• **Exercise material**
____________

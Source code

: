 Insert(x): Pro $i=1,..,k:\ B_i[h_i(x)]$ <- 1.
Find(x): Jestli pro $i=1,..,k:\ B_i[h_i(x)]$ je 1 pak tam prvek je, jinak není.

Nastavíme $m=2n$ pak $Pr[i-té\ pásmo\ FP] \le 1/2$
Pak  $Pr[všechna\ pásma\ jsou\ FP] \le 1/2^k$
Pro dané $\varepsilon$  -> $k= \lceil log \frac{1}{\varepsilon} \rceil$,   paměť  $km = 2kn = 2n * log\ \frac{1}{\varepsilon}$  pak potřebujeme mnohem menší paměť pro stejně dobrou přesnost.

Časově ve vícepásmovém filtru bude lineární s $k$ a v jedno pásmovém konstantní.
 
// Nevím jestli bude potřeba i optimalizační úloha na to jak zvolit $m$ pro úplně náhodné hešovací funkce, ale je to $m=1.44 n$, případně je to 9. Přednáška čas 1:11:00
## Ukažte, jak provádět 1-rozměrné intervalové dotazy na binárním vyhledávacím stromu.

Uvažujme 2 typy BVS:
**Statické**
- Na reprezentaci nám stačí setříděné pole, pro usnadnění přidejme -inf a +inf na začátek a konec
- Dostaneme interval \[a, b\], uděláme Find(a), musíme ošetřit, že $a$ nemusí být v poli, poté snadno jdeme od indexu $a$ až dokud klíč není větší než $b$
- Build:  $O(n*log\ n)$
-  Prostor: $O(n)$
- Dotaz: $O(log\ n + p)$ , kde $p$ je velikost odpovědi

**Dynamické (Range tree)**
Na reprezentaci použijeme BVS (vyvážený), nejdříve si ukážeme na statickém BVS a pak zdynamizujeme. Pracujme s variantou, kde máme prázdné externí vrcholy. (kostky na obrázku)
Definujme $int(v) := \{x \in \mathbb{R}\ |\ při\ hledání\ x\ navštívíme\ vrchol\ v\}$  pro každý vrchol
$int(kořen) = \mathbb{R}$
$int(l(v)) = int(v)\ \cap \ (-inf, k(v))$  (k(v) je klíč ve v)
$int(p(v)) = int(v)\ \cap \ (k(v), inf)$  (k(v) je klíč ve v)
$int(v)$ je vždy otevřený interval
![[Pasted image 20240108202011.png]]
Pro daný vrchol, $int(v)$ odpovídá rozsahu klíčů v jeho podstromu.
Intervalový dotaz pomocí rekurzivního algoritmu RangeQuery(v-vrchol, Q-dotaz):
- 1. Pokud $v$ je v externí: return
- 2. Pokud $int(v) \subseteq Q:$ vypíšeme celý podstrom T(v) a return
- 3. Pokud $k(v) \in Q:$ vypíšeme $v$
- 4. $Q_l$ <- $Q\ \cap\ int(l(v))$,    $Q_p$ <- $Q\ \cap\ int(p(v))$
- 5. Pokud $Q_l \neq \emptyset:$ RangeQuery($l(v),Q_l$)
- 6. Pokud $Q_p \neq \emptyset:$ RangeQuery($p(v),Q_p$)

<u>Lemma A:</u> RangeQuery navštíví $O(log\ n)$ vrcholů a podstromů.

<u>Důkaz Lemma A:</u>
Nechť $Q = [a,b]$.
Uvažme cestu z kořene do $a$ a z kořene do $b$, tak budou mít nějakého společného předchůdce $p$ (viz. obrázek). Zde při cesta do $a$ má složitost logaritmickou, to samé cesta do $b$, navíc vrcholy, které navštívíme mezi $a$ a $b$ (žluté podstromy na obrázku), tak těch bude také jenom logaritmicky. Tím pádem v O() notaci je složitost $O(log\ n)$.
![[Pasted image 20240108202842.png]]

____________

• **What you will do**
Give exactly the lines from the one with "<u>Důkaz Lemma A:</u>" to the end of the entries, nothing before them.

• **Exercise result**
<u>Důkaz Lemma A:</u>
Nechť $Q = [a,b]$.
Uvažme cestu z kořene do $a$ a z kořene do $b$, tak budou mít nějakého společného předchůdce $p$ (viz. obrázek). Zde při cesta do $a$ má složitost logaritmickou, to samé cesta do $b$, navíc vrcholy, které navštívíme mezi $a$ a $b$ (žluté podstromy na obrázku), tak těch bude také jenom logaritmicky. Tím pádem v O() notaci je složitost $O(log\ n)$.
![[Pasted image 20240108202842.png]]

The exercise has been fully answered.